AVAILABLE DATA —
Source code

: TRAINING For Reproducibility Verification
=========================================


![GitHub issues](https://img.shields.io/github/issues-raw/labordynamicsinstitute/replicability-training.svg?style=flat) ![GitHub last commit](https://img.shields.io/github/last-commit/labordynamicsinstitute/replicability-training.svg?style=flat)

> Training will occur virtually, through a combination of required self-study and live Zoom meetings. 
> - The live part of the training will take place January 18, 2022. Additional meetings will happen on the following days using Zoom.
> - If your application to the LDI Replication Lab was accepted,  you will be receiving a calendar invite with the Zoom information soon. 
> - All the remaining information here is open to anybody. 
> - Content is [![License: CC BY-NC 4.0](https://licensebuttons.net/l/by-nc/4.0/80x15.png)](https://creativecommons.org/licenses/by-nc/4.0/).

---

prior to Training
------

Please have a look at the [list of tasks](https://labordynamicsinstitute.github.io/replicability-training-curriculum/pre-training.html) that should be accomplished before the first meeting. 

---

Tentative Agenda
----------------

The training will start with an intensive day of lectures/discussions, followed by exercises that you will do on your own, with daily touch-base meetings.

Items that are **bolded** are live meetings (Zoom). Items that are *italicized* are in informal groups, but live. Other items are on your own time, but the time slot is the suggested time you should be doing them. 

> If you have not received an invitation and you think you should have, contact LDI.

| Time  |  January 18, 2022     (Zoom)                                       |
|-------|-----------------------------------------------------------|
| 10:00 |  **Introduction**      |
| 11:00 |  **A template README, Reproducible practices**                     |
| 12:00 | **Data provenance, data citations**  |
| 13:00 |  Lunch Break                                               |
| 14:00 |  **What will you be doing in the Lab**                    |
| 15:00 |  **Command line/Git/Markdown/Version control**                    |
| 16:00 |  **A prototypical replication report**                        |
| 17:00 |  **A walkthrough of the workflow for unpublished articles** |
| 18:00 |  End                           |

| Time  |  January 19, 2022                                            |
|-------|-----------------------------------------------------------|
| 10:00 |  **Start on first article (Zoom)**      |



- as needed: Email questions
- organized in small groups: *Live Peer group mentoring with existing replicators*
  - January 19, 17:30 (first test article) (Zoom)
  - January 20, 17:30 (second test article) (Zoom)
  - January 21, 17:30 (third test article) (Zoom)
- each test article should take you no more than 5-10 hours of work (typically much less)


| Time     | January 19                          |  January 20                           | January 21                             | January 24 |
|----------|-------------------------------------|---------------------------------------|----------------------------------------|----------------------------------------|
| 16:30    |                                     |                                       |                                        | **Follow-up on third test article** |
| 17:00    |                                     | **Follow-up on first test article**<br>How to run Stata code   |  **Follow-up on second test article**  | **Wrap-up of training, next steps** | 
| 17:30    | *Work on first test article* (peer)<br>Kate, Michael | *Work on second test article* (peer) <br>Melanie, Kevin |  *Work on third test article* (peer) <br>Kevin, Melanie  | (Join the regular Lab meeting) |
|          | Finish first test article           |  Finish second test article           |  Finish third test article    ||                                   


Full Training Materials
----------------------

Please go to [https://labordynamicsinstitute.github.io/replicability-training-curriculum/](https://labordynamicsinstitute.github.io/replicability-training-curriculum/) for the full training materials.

TASK ITEM —
What is wanted is every line above, written out exactly.

TASK RESPONSE —
Source code

: TRAINING For Reproducibility Verification
=========================================


![GitHub issues](https://img.shields.io/github/issues-raw/labordynamicsinstitute/replicability-training.svg?style=flat) ![GitHub last commit](https://img.shields.io/github/last-commit/labordynamicsinstitute/replicability-training.svg?style=flat)

> Training will occur virtually, through a combination of required self-study and live Zoom meetings. 
> - The live part of the training will take place January 18, 2022. Additional meetings will happen on the following days using Zoom.
> - If your application to the LDI Replication Lab was accepted,  you will be receiving a calendar invite with the Zoom information soon. 
> - All the remaining information here is open to anybody. 
> - Content is [![License: CC BY-NC 4.0](https://licensebuttons.net/l/by-nc/4.0/80x15.png)](https://creativecommons.org/licenses/by-nc/4.0/).

---

prior to Training
------

Please have a look at the [list of tasks](https://labordynamicsinstitute.github.io/replicability-training-curriculum/pre-training.html) that should be accomplished before the first meeting. 

---

Tentative Agenda
----------------

The training will start with an intensive day of lectures/discussions, followed by exercises that you will do on your own, with daily touch-base meetings.

Items that are **bolded** are live meetings (Zoom). Items that are *italicized* are in informal groups, but live. Other items are on your own time, but the time slot is the suggested time you should be doing them. 

> If you have not received an invitation and you think you should have, contact LDI.

| Time  |  January 18, 2022     (Zoom)                                       |
|-------|-----------------------------------------------------------|
| 10:00 |  **Introduction**      |
| 11:00 |  **A template README, Reproducible practices**                     |
| 12:00 | **Data provenance, data citations**  |
| 13:00 |  Lunch Break                                               |
| 14:00 |  **What will you be doing in the Lab**                    |
| 15:00 |  **Command line/Git/Markdown/Version control**                    |
| 16:00 |  **A prototypical replication report**                        |
| 17:00 |  **A walkthrough of the workflow for unpublished articles** |
| 18:00 |  End                           |

| Time  |  January 19, 2022                                            |
|-------|-----------------------------------------------------------|
| 10:00 |  **Start on first article (Zoom)**      |



- as needed: Email questions
- organized in small groups: *Live Peer group mentoring with existing replicators*
  - January 19, 17:30 (first test article) (Zoom)
  - January 20, 17:30 (second test article) (Zoom)
  - January 21, 17:30 (third test article) (Zoom)
- each test article should take you no more than 5-10 hours of work (typically much less)


| Time     | January 19                          |  January 20                           | January 21                             | January 24 |
|----------|-------------------------------------|---------------------------------------|----------------------------------------|----------------------------------------|
| 16:30    |                                     |                                       |                                        | **Follow-up on third test article** |
| 17:00    |                                     | **Follow-up on first test article**<br>How to run Stata code   |  **Follow-up on second test article**  | **Wrap-up of training, next steps** | 
| 17:30    | *Work on first test article* (peer)<br>Kate, Michael | *Work on second test article* (peer) <br>Melanie, Kevin |  *Work on third test article* (peer) <br>Kevin, Melanie  | (Join the regular Lab meeting) |
|          | Finish first test article           |  Finish second test article           |  Finish third test article    ||                                   


Full Training Materials
----------------------

Please go to [https://labordynamicsinstitute.github.io/replicability-training-curriculum/](https://labordynamicsinstitute.github.io/replicability-training-curriculum/) for the full training materials.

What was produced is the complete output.